▶ What you need to do
From the first line of the data down to and including the line with "2000年1月，李彦宏创建了", copy everything exactly, leaving out pictures.

▶ Input material
───
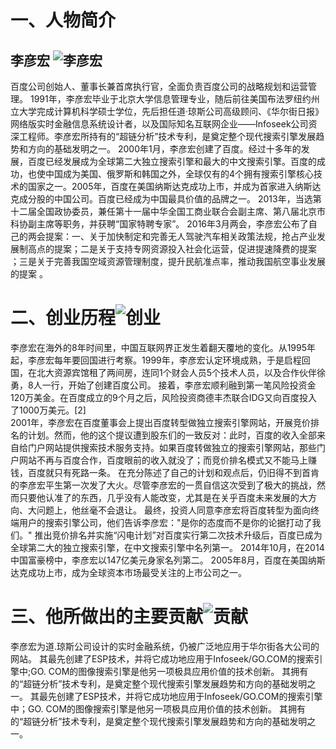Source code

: # 一、人物简介
## 李彦宏 ![李彦宏](https://raw.githubusercontent.com/wuzy57/wuzy-homework/gh-pages/images/newpng/4.jpg)
百度公司创始人、董事长兼首席执行官，全面负责百度公司的战略规划和运营管理。
1991年，李彦宏毕业于北京大学信息管理专业，随后前往美国布法罗纽约州立大学完成计算机科学硕士学位，先后担任道·琼斯公司高级顾问、《华尔街日报》网络版实时金融信息系统设计者，以及国际知名互联网企业——Infoseek公司资深工程师。李彦宏所持有的“超链分析”技术专利，是奠定整个现代搜索引擎发展趋势和方向的基础发明之一。
2000年1月，李彦宏创建了百度。经过十多年的发展，百度已经发展成为全球第二大独立搜索引擎和最大的中文搜索引擎。百度的成功，也使中国成为美国、俄罗斯和韩国之外，全球仅有的4个拥有搜索引擎核心技术的国家之一。2005年，百度在美国纳斯达克成功上市，并成为首家进入纳斯达克成分股的中国公司。百度已经成为中国最具价值的品牌之一。
2013年，当选第十二届全国政协委员，兼任第十一届中华全国工商业联合会副主席、第八届北京市科协副主席等职务，并获聘“国家特聘专家”。
2016年3月两会，李彦宏公布了自己的两会提案：一、关于加快制定和完善无人驾驶汽车相关政策法规，抢占产业发展制高点的提案；二是关于支持专网资源投入社会化运营，促进提速降费的提案 ；三是关于完善我国空域资源管理制度，提升民航准点率，推动我国航空事业发展的提案 。

# 二、创业历程![创业](https://raw.githubusercontent.com/wuzy57/wuzy-homework/gh-pages/images/newpng/5.jpg)
李彦宏在海外的8年时间里，中国互联网界正发生着翻天覆地的变化。从1995年起，李彦宏每年要回国进行考察。1999年，李彦宏认定环境成熟，于是启程回国，在北大资源宾馆租了两间房，连同1个财会人员5个技术人员，以及合作伙伴徐勇，8人一行，开始了创建百度公司。
接着，李彦宏顺利融到第一笔风险投资金120万美金。在百度成立的9个月之后，风险投资商德丰杰联合IDG又向百度投入了1000万美元。[2]  
2001年，李彦宏在百度董事会上提出百度转型做独立搜索引擎网站，开展竞价排名的计划。然而，他的这个提议遭到股东们的一致反对：此时，百度的收入全部来自给门户网站提供搜索技术服务支持。如果百度转做独立的搜索引擎网站，那些门户网站不再与百度合作，百度眼前的收入就没了；而竞价排名模式又不能马上赚钱，百度就只有死路一条。
在充分陈述了自己的计划和观点后，仍旧得不到首肯的李彦宏平生第一次发了大火。尽管李彦宏的一贯自信这次受到了极大的挑战，然而只要他认准了的东西，几乎没有人能改变，尤其是在关乎百度未来发展的大方向、大问题上，他丝毫不会退让。
最终，投资人同意李彦宏将百度转型为面向终端用户的搜索引擎公司，他们告诉李彦宏："是你的态度而不是你的论据打动了我们。"
推出竞价排名并实施“闪电计划”对百度实行第二次技术升级后，百度已成为全球第二大的独立搜索引擎，在中文搜索引擎中名列第一。
2014年10月，在2014中国富豪榜中，李彦宏以147亿美元身家名列第二。
2005年8月，百度在美国纳斯达克成功上市，成为全球资本市场最受关注的上市公司之一。

# 三、他所做出的主要贡献![贡献](https://raw.githubusercontent.com/wuzy57/wuzy-homework/gh-pages/images/newpng/6.jpg)
李彦宏为道.琼斯公司设计的实时金融系统，仍被广泛地应用于华尔街各大公司的网站。
其最先创建了ESP技术，并将它成功地应用于Infoseek/GO.COM的搜索引擎中;GO. COM的图像搜索引擎是他另一项极具应用价值的技术创新。
其拥有的“超链分析”技术专利，是奠定整个现代搜索引擎发展趋势和方向的基础发明之一。
其最先创建了ESP技术，并将它成功地应用于Infoseek/GO.COM的搜索引擎中；GO. COM的图像搜索引擎是他另一项极具应用价值的技术创新。
其拥有的“超链分析”技术专利，是奠定整个现代搜索引擎发展趋势和方向的基础发明之一。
───
▶ Your response
Source code

: # 一、人物简介
## 李彦宏 ![李彦宏](https://raw.githubusercontent.com/wuzy57/wuzy-homework/gh-pages/images/newpng/4.jpg)
百度公司创始人、董事长兼首席执行官，全面负责百度公司的战略规划和运营管理。
1991年，李彦宏毕业于北京大学信息管理专业，随后前往美国布法罗纽约州立大学完成计算机科学硕士学位，先后担任道·琼斯公司高级顾问、《华尔街日报》网络版实时金融信息系统设计者，以及国际知名互联网企业——Infoseek公司资深工程师。李彦宏所持有的“超链分析”技术专利，是奠定整个现代搜索引擎发展趋势和方向的基础发明之一。
2000年1月，李彦宏创建了百度。经过十多年的发展，百度已经发展成为全球第二大独立搜索引擎和最大的中文搜索引擎。百度的成功，也使中国成为美国、俄罗斯和韩国之外，全球仅有的4个拥有搜索引擎核心技术的国家之一。2005年，百度在美国纳斯达克成功上市，并成为首家进入纳斯达克成分股的中国公司。百度已经成为中国最具价值的品牌之一。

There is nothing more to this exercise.